Esto, a su vez, requiere que esa norma suprema que hoy se sigue para mantenerla paz se sustituya por otra completamente distinta, en virtud de la cual se reconozca que una paz internacional verdadera y constante no puede apoyarse en el equilibrio de las fuerzas militares, sino únicamente en la confianza recíproca [...].
Es, en primer lugar, una exigencia dictada por la razón. En realidad, como todos saben, o deberían saber, las relaciones internacionales, como las relaciones individuales, han de regirse no por la fuerza de las armas, sino por las normas de la recta razón, es decir, las normas de la verdad, de la justicia y de una activa solidaridad.
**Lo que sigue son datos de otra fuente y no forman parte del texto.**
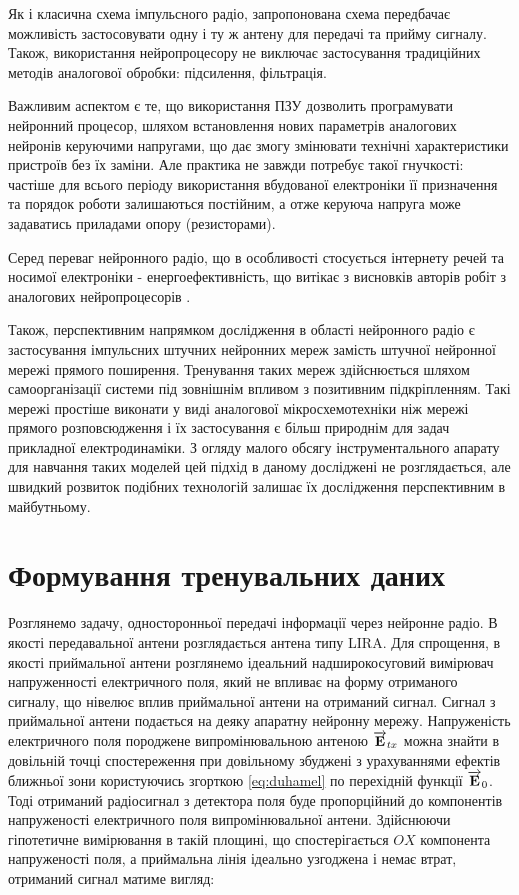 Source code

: Як і класична схема імпульсного радіо, запропонована схема передбачає 
можливість застосовувати одну і ту ж антену для передачі та прийму сигналу. 
Також, використання нейропроцесору не виключає застосування традиційних 
методів аналогової обробки: підсилення, фільтрація.

Важливим аспектом є те, що використання ПЗУ дозволить програмувати нейронний 
процесор, шляхом встановлення нових параметрів аналогових нейронів керуючими 
напругами, що дає змогу змінювати технічні характеристики пристроїв без 
їх заміни. Але практика не завжди потребує такої гнучкості: частіше для всього 
періоду використання вбудованої електроніки її призначення та порядок роботи 
залишаються постійним, а отже керуюча напруга може задаватись приладами опору
(резисторами).

Серед переваг нейронного радіо, що в особливості стосується інтернету речей 
та носимої електроніки - енергоефективність, що витікає з висновків авторів 
робіт з аналогових нейропроцесорів \cite{imp:AnalogLSTM}.

Також, перспективним напрямком дослідження в області нейронного радіо є 
застосування імпульсних штучних нейронних мереж замість штучної нейронної 
мережі прямого поширення. Тренування таких мереж здійснюється шляхом 
самоорганізації системи під зовнішнім впливом з позитивним підкріпленням. 
Такі мережі простіше виконати у виді аналогової мікросхемотехніки ніж мережі
прямого розповсюдження і їх застосування є більш природнім для задач 
прикладної електродинаміки. З огляду малого обсягу інструментального 
апарату для навчання таких моделей цей підхід в даному досліджені не 
розглядається, але швидкий розвиток подібних технологій залишає їх 
дослідження перспективним в майбутньому.

\section{Формування тренувальних даних}

Розглянемо задачу, односторонньої передачі інформації через нейронне радіо. 
В якості передавальної антени розглядається антена типу LIRA. Для спрощення, 
в якості приймальної антени розглянемо ідеальний надширокосуговий вимірювач 
напруженності електричного поля, який не впливає на форму отриманого сигналу,
що нівелює вплив приймальної антени на отриманий сигнал. Сигнал з приймальної 
антени подається на деяку апаратну нейронну мережу. Напруженість електричного 
поля породжене випромінювальною антеною $ \overrightarrow{\mathbf E}_{tx} $ можна знайти в 
довільній точці спостереження при довільному збуджені з урахуваннями ефектів 
ближньої зони користуючись згорткою \eqref{eq:duhamel} по перехідній функції 
$ \overrightarrow{\mathbf E}_0 $. Тоді отриманий радіосигнал з детектора поля буде пропорційний 
до компонентів напруженості електричного поля випромінювальної антени. 
Здійснюючи гіпотетичне вимірювання в такій площині, що спостерігається $ OX $ 
компонента напруженості поля, а приймальна лінія ідеально узгоджена і немає 
втрат, отриманий сигнал матиме вигляд:

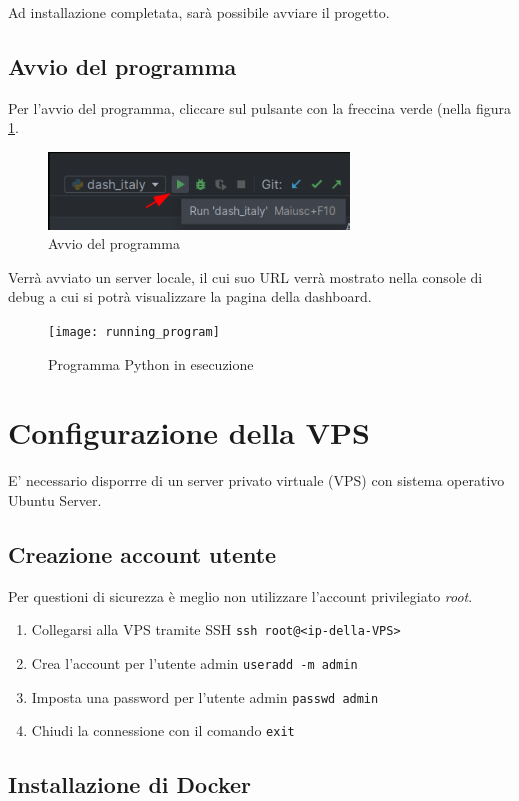 Ad installazione completata, sarà possibile avviare il progetto.

\subsection{Avvio del programma}
Per l'avvio del programma, cliccare sul pulsante con la freccina verde (nella figura \ref{fig:run_dash}.
\begin{figure}[htp]
    \centering
    \includegraphics[width=8cm]{img/run_dash.png}
    \caption{Avvio del programma}
    \label{fig:run_dash}
\end{figure}
Verrà avviato un server locale, il cui suo URL verrà mostrato nella console di debug a cui si potrà visualizzare la pagina della dashboard.

 \begin{figure}[htp]
    \centering
    \texttt{[image: running\_program]}
    \caption{Programma Python in esecuzione}
    \label{fig:running_program}
\end{figure}

\section{Configurazione della VPS}
E' necessario disporrre di un server privato virtuale (VPS) con sistema operativo Ubuntu Server.

\subsection{Creazione account utente}
Per questioni di sicurezza è meglio non utilizzare l'account privilegiato \emph{root}.
\begin{enumerate}
\item Collegarsi alla VPS tramite SSH \texttt{ssh root@<ip-della-VPS>}
\item Crea l'account per l'utente admin \texttt{useradd -m admin}
\item Imposta una password per l'utente admin \texttt{passwd admin}
\item Chiudi la connessione con il comando \texttt{exit}
\end{enumerate}

\subsection{Installazione di Docker}

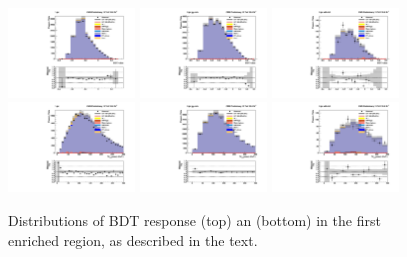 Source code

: \begin{figure}[!htpb]\centering
 \captionsetup{justification=centering}
 \includegraphics[width=0.30\textwidth]{plots_and_figures/chapter6/tt_cr/1_preselection_BDT_value.pdf}
 \includegraphics[width=0.30\textwidth]{plots_and_figures/chapter6/tt_cr/21_preselection_BDT_value.pdf} 
 \includegraphics[width=0.30\textwidth]{plots_and_figures/chapter6/tt_cr/22_preselection_BDT_value.pdf} \\
 \includegraphics[width=0.30\textwidth]{plots_and_figures/chapter6/tt_cr/1_preselection_h_collmass_pfmet.pdf}
 \includegraphics[width=0.30\textwidth]{plots_and_figures/chapter6/tt_cr/21_preselection_h_collmass_pfmet.pdf} 
 \includegraphics[width=0.30\textwidth]{plots_and_figures/chapter6/tt_cr/22_preselection_h_collmass_pfmet.pdf} \\


 \caption{Distributions of BDT response (top) an \mcol (bottom) in the first \ttb enriched region, as described in the text.}
 \label{fig:tt_cr}
\end{figure}

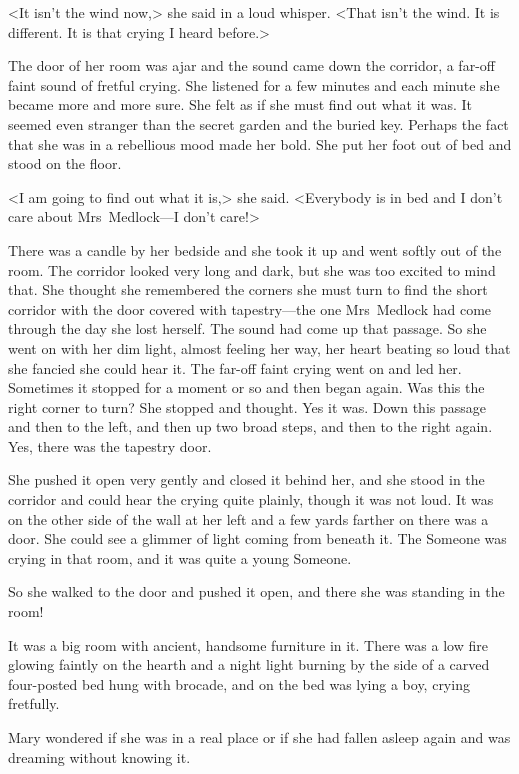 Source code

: <It isn't the wind now,> she said in a loud whisper. <That isn't the wind. It is different. It is that crying I heard before.>

The door of her room was ajar and the sound came down the corridor, a far-off faint sound of fretful crying. She listened for a few minutes and each minute she became more and more sure. She felt as if she must find out what it was. It seemed even stranger than the secret garden and the buried key. Perhaps the fact that she was in a rebellious mood made her bold. She put her foot out of bed and stood on the floor.

<I am going to find out what it is,> she said. <Everybody is in bed and I don't care about Mrs~Medlock—I don't care!>

There was a candle by her bedside and she took it up and went softly out of the room. The corridor looked very long and dark, but she was too excited to mind that. She thought she remembered the corners she must turn to find the short corridor with the door covered with tapestry—the one Mrs~Medlock had come through the day she lost herself. The sound had come up that passage. So she went on with her dim light, almost feeling her way, her heart beating so loud that she fancied she could hear it. The far-off faint crying went on and led her. Sometimes it stopped for a moment or so and then began again. Was this the right corner to turn? She stopped and thought. Yes it was. Down this passage and then to the left, and then up two broad steps, and then to the right again. Yes, there was the tapestry door.

She pushed it open very gently and closed it behind her, and she stood in the corridor and could hear the crying quite plainly, though it was not loud. It was on the other side of the wall at her left and a few yards farther on there was a door. She could see a glimmer of light coming from beneath it. The Someone was crying in that room, and it was quite a young Someone.

So she walked to the door and pushed it open, and there she was standing in the room!

It was a big room with ancient, handsome furniture in it. There was a low fire glowing faintly on the hearth and a night light burning by the side of a carved four-posted bed hung with brocade, and on the bed was lying a boy, crying fretfully.

Mary wondered if she was in a real place or if she had fallen asleep again and was dreaming without knowing it.

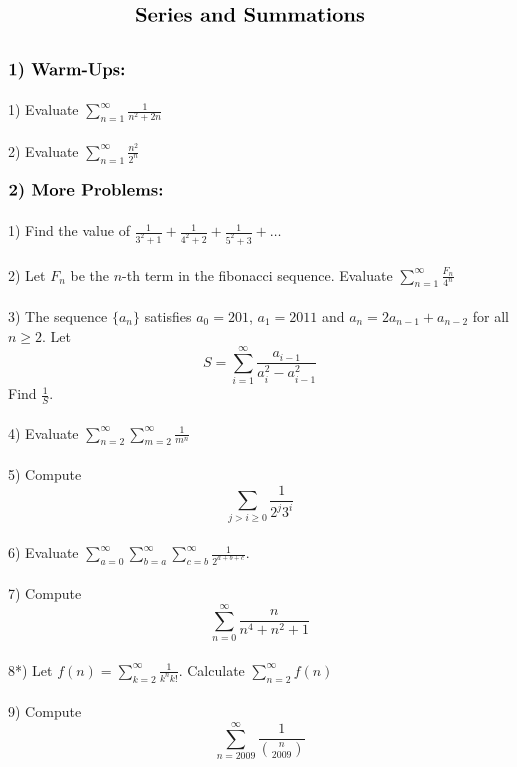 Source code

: \documentclass{article}
\begin{document}
$\centerline{\Large \textbf{Series and Summations}}$
\\
\\
\\
$\large \textbf{1)  Warm-Ups:}$  \\
\\
1) Evaluate $\displaystyle\sum_{n=1}^{\infty}\frac{1}{n^2+2n}$
\\
\\
2) Evaluate $\displaystyle\sum_{n=1}^{\infty} \frac{n^2}{2^n}$
\\
\\
$\large \textbf{2)  More Problems:}$  \\
\\
1) Find the value of $\frac{1}{3^2+1}+\frac{1}{4^2+2}+\frac{1}{5^2+3}+\ldots$
\\
\\
2) Let $F_n$ be the $n$-th term in the fibonacci sequence. Evaluate $\displaystyle\sum_{n=1}^{\infty} \frac{F_n}{4^{n}}$
\\
\\
3) The sequence $\{a_n\}$ satisfies $a_0=201$, $a_1=2011$ and $a_n=2a_{n-1}+a_{n-2}$ for all $n\ge 2$. Let
\begin{equation*}
S=\sum_{i=1}^{\infty} \frac{a_{i-1}}{a_i^2-a_{i-1}^2}
\end{equation*}
Find $\frac{1}{S}$.
\\
\\
4) Evaluate $\displaystyle\sum_{n=2}^{\infty}\displaystyle\sum_{m=2}^{\infty}\frac{1}{m^n}$
\\
\\
5) Compute
\begin{equation*}
\sum_{j>i\ge 0} \frac{1}{2^j3^i}
\end{equation*}
\\
6) Evaluate $\displaystyle\sum_{a = 0}^{\infty}\sum_{b=a}^{\infty}\sum_{c=b}^{\infty} \frac{1}{2^{a+b+c}}$.
\\
\\
7) Compute 
\begin{equation*}
\displaystyle\sum_{n=0}^{\infty}\frac{n}{n^4+n^2+1}
\end{equation*}
\\
8*) Let $f(n)=\displaystyle\sum_{k=2}^{\infty} \frac{1}{k^nk!}$.  Calculate $\displaystyle\sum_{n=2}^{\infty}f(n)$
\\
\\
9) Compute
\begin{equation*}
\sum_{n=2009}^\infty \frac{1}{\binom{n}{2009}}
\end{equation*}
\end{document}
Decimos, en segundo lugar, que es un objetivo sumamente deseable. ¿Quién, en efecto, no anhela con ardentísimos deseos que se eliminen los peligros de una guerra, se conserve incólume la paz y se consolide ésta con garantías cada día más firmes?
Por último, este objetivo es extraordinariamente fecundo en bienes, porque sus ventajas alcanzan a todos sin excepción, es decir, a cada persona, a los hogares, a los pueblos, a la entera familia humana. Como lo advertía nuestro predecesor Pío XII con palabras de aviso que todavía resuenan vibrantes en nuestros oídos: ˝Nada se pierde con la paz; todo puede perderse con la guerra˝».